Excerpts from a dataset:
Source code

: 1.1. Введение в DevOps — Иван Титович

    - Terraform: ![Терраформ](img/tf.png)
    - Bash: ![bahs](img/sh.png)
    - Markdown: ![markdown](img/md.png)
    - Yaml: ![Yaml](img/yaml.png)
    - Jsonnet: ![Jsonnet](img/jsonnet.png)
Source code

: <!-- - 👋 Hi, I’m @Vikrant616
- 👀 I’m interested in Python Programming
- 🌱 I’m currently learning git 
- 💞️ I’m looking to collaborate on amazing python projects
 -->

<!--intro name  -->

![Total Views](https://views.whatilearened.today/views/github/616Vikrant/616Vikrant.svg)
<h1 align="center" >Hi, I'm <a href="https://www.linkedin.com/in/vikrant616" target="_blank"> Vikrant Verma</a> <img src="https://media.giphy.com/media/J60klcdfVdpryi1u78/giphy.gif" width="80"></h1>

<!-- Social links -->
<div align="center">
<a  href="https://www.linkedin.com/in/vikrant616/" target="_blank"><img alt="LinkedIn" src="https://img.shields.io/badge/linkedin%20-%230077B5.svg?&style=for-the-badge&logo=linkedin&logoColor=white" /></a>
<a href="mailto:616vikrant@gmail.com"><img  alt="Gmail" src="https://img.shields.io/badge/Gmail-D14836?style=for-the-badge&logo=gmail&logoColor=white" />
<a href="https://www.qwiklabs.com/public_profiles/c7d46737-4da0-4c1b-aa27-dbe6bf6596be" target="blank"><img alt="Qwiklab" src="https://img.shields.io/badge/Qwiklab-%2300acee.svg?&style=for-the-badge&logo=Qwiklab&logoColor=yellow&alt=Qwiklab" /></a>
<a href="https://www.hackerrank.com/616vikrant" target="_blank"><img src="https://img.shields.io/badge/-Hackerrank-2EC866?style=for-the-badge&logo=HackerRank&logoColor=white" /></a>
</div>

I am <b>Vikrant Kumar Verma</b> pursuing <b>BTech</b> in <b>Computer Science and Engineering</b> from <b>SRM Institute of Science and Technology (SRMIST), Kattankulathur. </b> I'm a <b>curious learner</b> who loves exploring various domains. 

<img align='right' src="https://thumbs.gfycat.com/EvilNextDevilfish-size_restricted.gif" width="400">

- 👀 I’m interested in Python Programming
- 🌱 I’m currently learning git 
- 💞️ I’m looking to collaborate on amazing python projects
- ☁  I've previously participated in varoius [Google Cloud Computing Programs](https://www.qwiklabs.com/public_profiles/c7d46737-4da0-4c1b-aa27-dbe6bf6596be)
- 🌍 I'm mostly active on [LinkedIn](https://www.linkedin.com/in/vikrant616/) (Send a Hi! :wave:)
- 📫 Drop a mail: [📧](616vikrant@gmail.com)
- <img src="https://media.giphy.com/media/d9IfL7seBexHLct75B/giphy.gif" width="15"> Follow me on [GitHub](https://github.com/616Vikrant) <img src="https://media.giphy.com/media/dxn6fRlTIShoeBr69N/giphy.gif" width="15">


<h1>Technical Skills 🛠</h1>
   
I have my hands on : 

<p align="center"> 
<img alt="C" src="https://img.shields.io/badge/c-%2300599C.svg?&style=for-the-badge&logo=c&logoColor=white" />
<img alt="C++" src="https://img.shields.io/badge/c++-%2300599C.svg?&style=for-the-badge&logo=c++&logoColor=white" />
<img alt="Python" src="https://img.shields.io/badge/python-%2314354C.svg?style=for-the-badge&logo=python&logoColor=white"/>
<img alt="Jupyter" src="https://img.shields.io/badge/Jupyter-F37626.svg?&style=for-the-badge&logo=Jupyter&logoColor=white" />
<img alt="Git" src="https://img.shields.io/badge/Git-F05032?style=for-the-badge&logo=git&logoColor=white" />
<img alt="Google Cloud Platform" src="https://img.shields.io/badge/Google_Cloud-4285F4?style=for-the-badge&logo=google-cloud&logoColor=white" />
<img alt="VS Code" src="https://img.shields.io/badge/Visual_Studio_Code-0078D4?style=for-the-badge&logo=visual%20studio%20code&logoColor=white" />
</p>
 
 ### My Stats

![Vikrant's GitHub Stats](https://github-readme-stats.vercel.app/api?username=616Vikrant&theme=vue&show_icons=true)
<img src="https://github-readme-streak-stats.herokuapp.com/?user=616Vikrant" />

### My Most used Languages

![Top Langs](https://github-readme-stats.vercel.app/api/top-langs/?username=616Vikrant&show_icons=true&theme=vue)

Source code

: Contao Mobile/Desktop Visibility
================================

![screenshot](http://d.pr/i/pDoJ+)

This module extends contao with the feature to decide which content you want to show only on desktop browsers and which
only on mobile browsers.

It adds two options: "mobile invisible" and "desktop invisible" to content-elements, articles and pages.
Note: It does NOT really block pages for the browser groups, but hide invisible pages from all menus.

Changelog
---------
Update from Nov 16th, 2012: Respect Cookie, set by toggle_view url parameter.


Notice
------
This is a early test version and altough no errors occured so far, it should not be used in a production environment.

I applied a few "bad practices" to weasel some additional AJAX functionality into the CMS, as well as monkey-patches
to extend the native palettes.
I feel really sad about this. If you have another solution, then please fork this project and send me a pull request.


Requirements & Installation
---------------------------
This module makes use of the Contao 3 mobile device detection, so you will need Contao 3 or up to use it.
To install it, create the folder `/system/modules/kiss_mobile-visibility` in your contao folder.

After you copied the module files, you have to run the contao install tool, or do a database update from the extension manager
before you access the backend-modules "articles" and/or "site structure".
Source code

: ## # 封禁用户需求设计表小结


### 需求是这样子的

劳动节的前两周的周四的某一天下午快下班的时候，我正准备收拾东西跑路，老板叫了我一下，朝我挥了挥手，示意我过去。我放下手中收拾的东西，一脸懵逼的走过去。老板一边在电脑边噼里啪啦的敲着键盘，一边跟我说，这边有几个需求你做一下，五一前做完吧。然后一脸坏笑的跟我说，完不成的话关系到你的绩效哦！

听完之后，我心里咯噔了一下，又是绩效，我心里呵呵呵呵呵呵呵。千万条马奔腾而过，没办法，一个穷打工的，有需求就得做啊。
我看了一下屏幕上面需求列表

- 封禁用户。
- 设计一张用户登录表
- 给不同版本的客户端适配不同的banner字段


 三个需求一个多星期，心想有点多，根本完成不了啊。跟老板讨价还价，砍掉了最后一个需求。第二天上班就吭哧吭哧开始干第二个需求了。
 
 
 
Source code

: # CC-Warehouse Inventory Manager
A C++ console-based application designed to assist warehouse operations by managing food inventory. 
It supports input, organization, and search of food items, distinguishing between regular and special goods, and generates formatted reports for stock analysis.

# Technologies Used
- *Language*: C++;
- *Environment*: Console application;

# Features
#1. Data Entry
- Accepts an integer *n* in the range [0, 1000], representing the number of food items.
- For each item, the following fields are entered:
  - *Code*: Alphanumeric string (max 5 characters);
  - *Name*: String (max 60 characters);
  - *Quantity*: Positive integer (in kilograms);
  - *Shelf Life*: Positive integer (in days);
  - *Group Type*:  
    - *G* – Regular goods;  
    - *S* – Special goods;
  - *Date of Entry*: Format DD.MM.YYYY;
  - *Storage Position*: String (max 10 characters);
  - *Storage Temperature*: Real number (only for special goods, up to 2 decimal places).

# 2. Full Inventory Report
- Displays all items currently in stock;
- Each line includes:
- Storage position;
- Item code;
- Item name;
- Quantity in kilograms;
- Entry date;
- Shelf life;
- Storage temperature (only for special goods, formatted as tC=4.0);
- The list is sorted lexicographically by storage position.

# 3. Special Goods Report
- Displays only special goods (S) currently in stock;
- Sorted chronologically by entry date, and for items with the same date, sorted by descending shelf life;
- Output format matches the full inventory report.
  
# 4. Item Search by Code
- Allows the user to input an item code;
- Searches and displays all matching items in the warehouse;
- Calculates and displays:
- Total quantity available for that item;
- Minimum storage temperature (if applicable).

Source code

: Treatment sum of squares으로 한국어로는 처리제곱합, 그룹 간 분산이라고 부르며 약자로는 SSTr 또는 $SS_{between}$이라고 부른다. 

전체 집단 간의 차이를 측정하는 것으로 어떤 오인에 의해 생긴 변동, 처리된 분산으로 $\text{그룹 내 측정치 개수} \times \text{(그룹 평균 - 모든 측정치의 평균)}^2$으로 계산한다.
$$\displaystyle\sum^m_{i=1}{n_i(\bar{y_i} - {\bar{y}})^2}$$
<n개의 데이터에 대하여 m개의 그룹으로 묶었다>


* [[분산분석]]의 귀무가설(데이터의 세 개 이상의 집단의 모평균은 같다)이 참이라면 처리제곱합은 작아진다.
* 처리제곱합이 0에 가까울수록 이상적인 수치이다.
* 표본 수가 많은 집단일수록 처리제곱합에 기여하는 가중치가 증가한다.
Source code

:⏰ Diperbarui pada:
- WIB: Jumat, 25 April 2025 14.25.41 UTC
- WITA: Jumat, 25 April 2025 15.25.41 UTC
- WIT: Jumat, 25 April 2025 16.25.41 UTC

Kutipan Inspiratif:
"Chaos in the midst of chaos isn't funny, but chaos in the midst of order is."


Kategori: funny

• Task details:
Copy the entries above exactly, but only from the line holding "三个需求一个多星期，心想有点" through the line holding "- Displays only", both included.

• Solved exercise:
 三个需求一个多星期，心想有点多，根本完成不了啊。跟老板讨价还价，砍掉了最后一个需求。第二天上班就吭哧吭哧开始干第二个需求了。
 
 
 
Source code

: # CC-Warehouse Inventory Manager
A C++ console-based application designed to assist warehouse operations by managing food inventory. 
It supports input, organization, and search of food items, distinguishing between regular and special goods, and generates formatted reports for stock analysis.

# Technologies Used
- *Language*: C++;
- *Environment*: Console application;

# Features
#1. Data Entry
- Accepts an integer *n* in the range [0, 1000], representing the number of food items.
- For each item, the following fields are entered:
  - *Code*: Alphanumeric string (max 5 characters);
  - *Name*: String (max 60 characters);
  - *Quantity*: Positive integer (in kilograms);
  - *Shelf Life*: Positive integer (in days);
  - *Group Type*:  
    - *G* – Regular goods;  
    - *S* – Special goods;
  - *Date of Entry*: Format DD.MM.YYYY;
  - *Storage Position*: String (max 10 characters);
  - *Storage Temperature*: Real number (only for special goods, up to 2 decimal places).

# 2. Full Inventory Report
- Displays all items currently in stock;
- Each line includes:
- Storage position;
- Item code;
- Item name;
- Quantity in kilograms;
- Entry date;
- Shelf life;
- Storage temperature (only for special goods, formatted as tC=4.0);
- The list is sorted lexicographically by storage position.

# 3. Special Goods Report
- Displays only special goods (S) currently in stock;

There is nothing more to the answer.